Make an exact copy of every record that follows.

_Data to examine_
╔══

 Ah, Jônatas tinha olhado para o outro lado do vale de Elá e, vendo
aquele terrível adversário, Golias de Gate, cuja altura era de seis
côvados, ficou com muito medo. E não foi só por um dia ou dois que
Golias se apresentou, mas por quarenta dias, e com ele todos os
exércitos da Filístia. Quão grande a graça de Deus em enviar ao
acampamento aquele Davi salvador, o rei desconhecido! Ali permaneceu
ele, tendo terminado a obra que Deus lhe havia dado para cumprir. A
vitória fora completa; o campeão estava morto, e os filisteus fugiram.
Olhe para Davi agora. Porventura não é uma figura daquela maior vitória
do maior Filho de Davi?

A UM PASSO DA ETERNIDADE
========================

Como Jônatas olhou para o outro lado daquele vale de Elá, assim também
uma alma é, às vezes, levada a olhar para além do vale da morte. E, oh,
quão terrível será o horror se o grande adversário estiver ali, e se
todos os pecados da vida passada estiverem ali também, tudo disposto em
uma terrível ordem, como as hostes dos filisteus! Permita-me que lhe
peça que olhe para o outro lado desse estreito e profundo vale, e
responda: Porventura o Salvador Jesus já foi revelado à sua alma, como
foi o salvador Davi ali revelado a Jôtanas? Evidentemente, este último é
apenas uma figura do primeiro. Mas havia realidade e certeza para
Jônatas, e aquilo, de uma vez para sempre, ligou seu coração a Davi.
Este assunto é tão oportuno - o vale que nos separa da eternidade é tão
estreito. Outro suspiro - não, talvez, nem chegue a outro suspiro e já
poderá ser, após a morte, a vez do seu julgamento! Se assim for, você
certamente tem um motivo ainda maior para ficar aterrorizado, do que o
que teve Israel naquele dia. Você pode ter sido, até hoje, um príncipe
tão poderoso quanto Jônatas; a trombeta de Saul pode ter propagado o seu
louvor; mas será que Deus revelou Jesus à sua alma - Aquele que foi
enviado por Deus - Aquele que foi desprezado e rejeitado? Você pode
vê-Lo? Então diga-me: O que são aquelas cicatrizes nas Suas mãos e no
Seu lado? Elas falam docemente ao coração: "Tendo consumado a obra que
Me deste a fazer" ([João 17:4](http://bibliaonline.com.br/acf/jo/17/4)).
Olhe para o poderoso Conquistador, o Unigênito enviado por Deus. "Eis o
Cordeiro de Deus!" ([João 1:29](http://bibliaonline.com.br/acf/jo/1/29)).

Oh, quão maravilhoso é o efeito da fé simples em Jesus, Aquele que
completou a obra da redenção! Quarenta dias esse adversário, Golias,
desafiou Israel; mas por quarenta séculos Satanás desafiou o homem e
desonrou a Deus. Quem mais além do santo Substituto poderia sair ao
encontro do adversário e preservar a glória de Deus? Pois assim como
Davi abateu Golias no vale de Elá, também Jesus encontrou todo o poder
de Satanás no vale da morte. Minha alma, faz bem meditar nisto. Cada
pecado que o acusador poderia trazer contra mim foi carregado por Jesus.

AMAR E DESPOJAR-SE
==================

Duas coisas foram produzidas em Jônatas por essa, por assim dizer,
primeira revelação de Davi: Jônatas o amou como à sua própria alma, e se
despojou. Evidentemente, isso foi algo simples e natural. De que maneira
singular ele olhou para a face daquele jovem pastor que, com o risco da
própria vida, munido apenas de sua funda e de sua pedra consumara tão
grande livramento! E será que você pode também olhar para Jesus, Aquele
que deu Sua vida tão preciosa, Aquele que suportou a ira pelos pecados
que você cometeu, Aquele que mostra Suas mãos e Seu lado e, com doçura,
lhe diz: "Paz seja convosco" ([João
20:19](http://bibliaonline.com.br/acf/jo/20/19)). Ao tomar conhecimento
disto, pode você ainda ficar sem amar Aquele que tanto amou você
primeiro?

╚══

_Response for this exercise_
 Ah, Jônatas tinha olhado para o outro lado do vale de Elá e, vendo
aquele terrível adversário, Golias de Gate, cuja altura era de seis
côvados, ficou com muito medo. E não foi só por um dia ou dois que
Golias se apresentou, mas por quarenta dias, e com ele todos os
exércitos da Filístia. Quão grande a graça de Deus em enviar ao
acampamento aquele Davi salvador, o rei desconhecido! Ali permaneceu
ele, tendo terminado a obra que Deus lhe havia dado para cumprir. A
vitória fora completa; o campeão estava morto, e os filisteus fugiram.
Olhe para Davi agora. Porventura não é uma figura daquela maior vitória
do maior Filho de Davi?

A UM PASSO DA ETERNIDADE
========================

Como Jônatas olhou para o outro lado daquele vale de Elá, assim também
uma alma é, às vezes, levada a olhar para além do vale da morte. E, oh,
quão terrível será o horror se o grande adversário estiver ali, e se
todos os pecados da vida passada estiverem ali também, tudo disposto em
uma terrível ordem, como as hostes dos filisteus! Permita-me que lhe
peça que olhe para o outro lado desse estreito e profundo vale, e
responda: Porventura o Salvador Jesus já foi revelado à sua alma, como
foi o salvador Davi ali revelado a Jôtanas? Evidentemente, este último é
apenas uma figura do primeiro. Mas havia realidade e certeza para
Jônatas, e aquilo, de uma vez para sempre, ligou seu coração a Davi.
Este assunto é tão oportuno - o vale que nos separa da eternidade é tão
estreito. Outro suspiro - não, talvez, nem chegue a outro suspiro e já
poderá ser, após a morte, a vez do seu julgamento! Se assim for, você
certamente tem um motivo ainda maior para ficar aterrorizado, do que o
que teve Israel naquele dia. Você pode ter sido, até hoje, um príncipe
tão poderoso quanto Jônatas; a trombeta de Saul pode ter propagado o seu
louvor; mas será que Deus revelou Jesus à sua alma - Aquele que foi
enviado por Deus - Aquele que foi desprezado e rejeitado? Você pode
vê-Lo? Então diga-me: O que são aquelas cicatrizes nas Suas mãos e no
Seu lado? Elas falam docemente ao coração: "Tendo consumado a obra que
Me deste a fazer" ([João 17:4](http://bibliaonline.com.br/acf/jo/17/4)).
Olhe para o poderoso Conquistador, o Unigênito enviado por Deus. "Eis o
Cordeiro de Deus!" ([João 1:29](http://bibliaonline.com.br/acf/jo/1/29)).

Oh, quão maravilhoso é o efeito da fé simples em Jesus, Aquele que
completou a obra da redenção! Quarenta dias esse adversário, Golias,
desafiou Israel; mas por quarenta séculos Satanás desafiou o homem e
desonrou a Deus. Quem mais além do santo Substituto poderia sair ao
encontro do adversário e preservar a glória de Deus? Pois assim como
Davi abateu Golias no vale de Elá, também Jesus encontrou todo o poder
de Satanás no vale da morte. Minha alma, faz bem meditar nisto. Cada
pecado que o acusador poderia trazer contra mim foi carregado por Jesus.

AMAR E DESPOJAR-SE
==================

Duas coisas foram produzidas em Jônatas por essa, por assim dizer,
primeira revelação de Davi: Jônatas o amou como à sua própria alma, e se
despojou. Evidentemente, isso foi algo simples e natural. De que maneira
singular ele olhou para a face daquele jovem pastor que, com o risco da
própria vida, munido apenas de sua funda e de sua pedra consumara tão
grande livramento! E será que você pode também olhar para Jesus, Aquele
que deu Sua vida tão preciosa, Aquele que suportou a ira pelos pecados
que você cometeu, Aquele que mostra Suas mãos e Seu lado e, com doçura,
lhe diz: "Paz seja convosco" ([João
20:19](http://bibliaonline.com.br/acf/jo/20/19)). Ao tomar conhecimento
disto, pode você ainda ficar sem amar Aquele que tanto amou você
primeiro?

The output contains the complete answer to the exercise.